TASTE THE BLOOD OF DRACULA
(director: Peter Sasdy; screenwriters: John Elder/characters by Bram Stoker; cinematographer: Arthur Grant; editor: Chris Barnes; music: James Bernard; cast: Christopher Lee (Dracula), Geoffrey Keen (William Hargood), Gwn Watford (Martha Hargood), Linda Hayden (Alice Hargood), Peter Sallis (Samuel Paxton), Roy Kinnear (Weller), Isla Blair (Lucy Paxton), John Carson (Jonathan Secker), Martin Jarvis (Jeremy Secker), Anthony Corlan (Paul Paxton), Roy Kinnear (Weller), Michael Ripper (Insp. Cobb), Ralph Bates (Lord Courtley), Russell Hunter (Felix); Runtime: 95; MPAA Rating: R; producer: Aida Young; Warner Bros./Hammer; 1970-UK)
“A routine Dracula film, though well made.”
Reviewed by Dennis Schwartz
A routine Dracula film, though well made. It’s the fifth of Hammer’s B-film Dracula series. It’s set in Victorian times in England and is stylishly directed by the Hungarian-born Brit filmmaker Peter Sasdy (“Hands of the Ripper”/”Doomwatch”), and is written by John Elder.

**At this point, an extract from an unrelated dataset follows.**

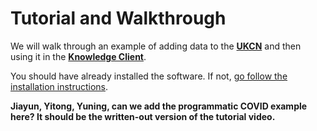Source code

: # Tutorial and Walkthrough

We will walk through an example of adding data to the [__UKCN__](sharingservice.md) and then using it in the [__Knowledge Client__](knowledgeclient.md).

You should have already installed the software. If not, [go follow the installation instructions](install.md).

__Jiayun, Yitong, Yuning, can we add the programmatic COVID example here?  It should be the written-out version of the tutorial video.__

warning: spoilers throughout.
Three wealthy respectable family men, pretending to be of high moral character–William Hargood (Geoffrey Keen), Samuel Paxton (Peter Sallis), and Jonathan Secker (John Carson )–go to an exotic London bordello once a month to be raunchily entertained by the prostitutes but tell their loved ones they are doing charity work. They meet there the depraved agent of evil, the occultist libertine Lord Courtley (Ralph Bates), who tells the thrill-seekers to sell their souls to the devil and he can give them their greatest thrill if the trio buy from an antique dealer (Roy Kinnear) the ring, the black cape and the powdered blood of Dracula that he has, so he can revive the evil vampire Dracula (Christopher Lee) by performing a black mass ceremony in an abandoned church. At the ritual, the thrill seekers refuse to drink Dracula’s blood and force Lord Courtly to. But he spills some before the agitated trio strike him fatally with their canes and flee. A red-eyed Dracula returns by emerging from Courtley’s corpse and vows revenge on the men for killing one of his servants.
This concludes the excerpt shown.